**Collection entries:**
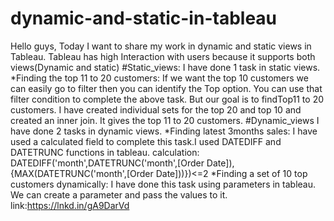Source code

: # dynamic-and-static-in-tableau
Hello guys, Today I want to share my work in dynamic and static views in Tableau. Tableau has high Interaction with users because it supports both views(Dynamic and static)
#Static_views:
I have done 1 task in static views.
*Finding the top 11 to 20 customers:
If we want the top 10 customers we can easily go to
filter then you can identify the Top option. You can use that
filter condition to complete the above task. But our goal is
to findTop11 to 20 customers. I have created individual sets
for the top 20 and top 10 and created an inner join. It gives
the top 11 to 20 customers.
#Dynamic_views
I have done 2 tasks in dynamic views.
*Finding latest 3months sales:
I have used a calculated field to complete this task.I
used DATEDIFF and DATETRUNC functions in tableau.
calculation:
DATEDIFF('month',DATETRUNC('month',[Order Date]),
{MAX(DATETRUNC('month',[Order Date]))})<=2
*Finding a set of 10 top customers dynamically:
I have done this task using parameters in tableau.
We can create a parameter and pass the values to it.
link:https://lnkd.in/gA9DarVd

**PROBLEM REQUIREMENTS:** Your answer should be the lines from the one containing "I have done 1 task in static views." through the end of the records, both included, output exactly and with nothing added.

**TASK RESPONSE:**
I have done 1 task in static views.
*Finding the top 11 to 20 customers:
If we want the top 10 customers we can easily go to
filter then you can identify the Top option. You can use that
filter condition to complete the above task. But our goal is
to findTop11 to 20 customers. I have created individual sets
for the top 20 and top 10 and created an inner join. It gives
the top 11 to 20 customers.
#Dynamic_views
I have done 2 tasks in dynamic views.
*Finding latest 3months sales:
I have used a calculated field to complete this task.I
used DATEDIFF and DATETRUNC functions in tableau.
calculation:
DATEDIFF('month',DATETRUNC('month',[Order Date]),
{MAX(DATETRUNC('month',[Order Date]))})<=2
*Finding a set of 10 top customers dynamically:
I have done this task using parameters in tableau.
We can create a parameter and pass the values to it.
link:https://lnkd.in/gA9DarVd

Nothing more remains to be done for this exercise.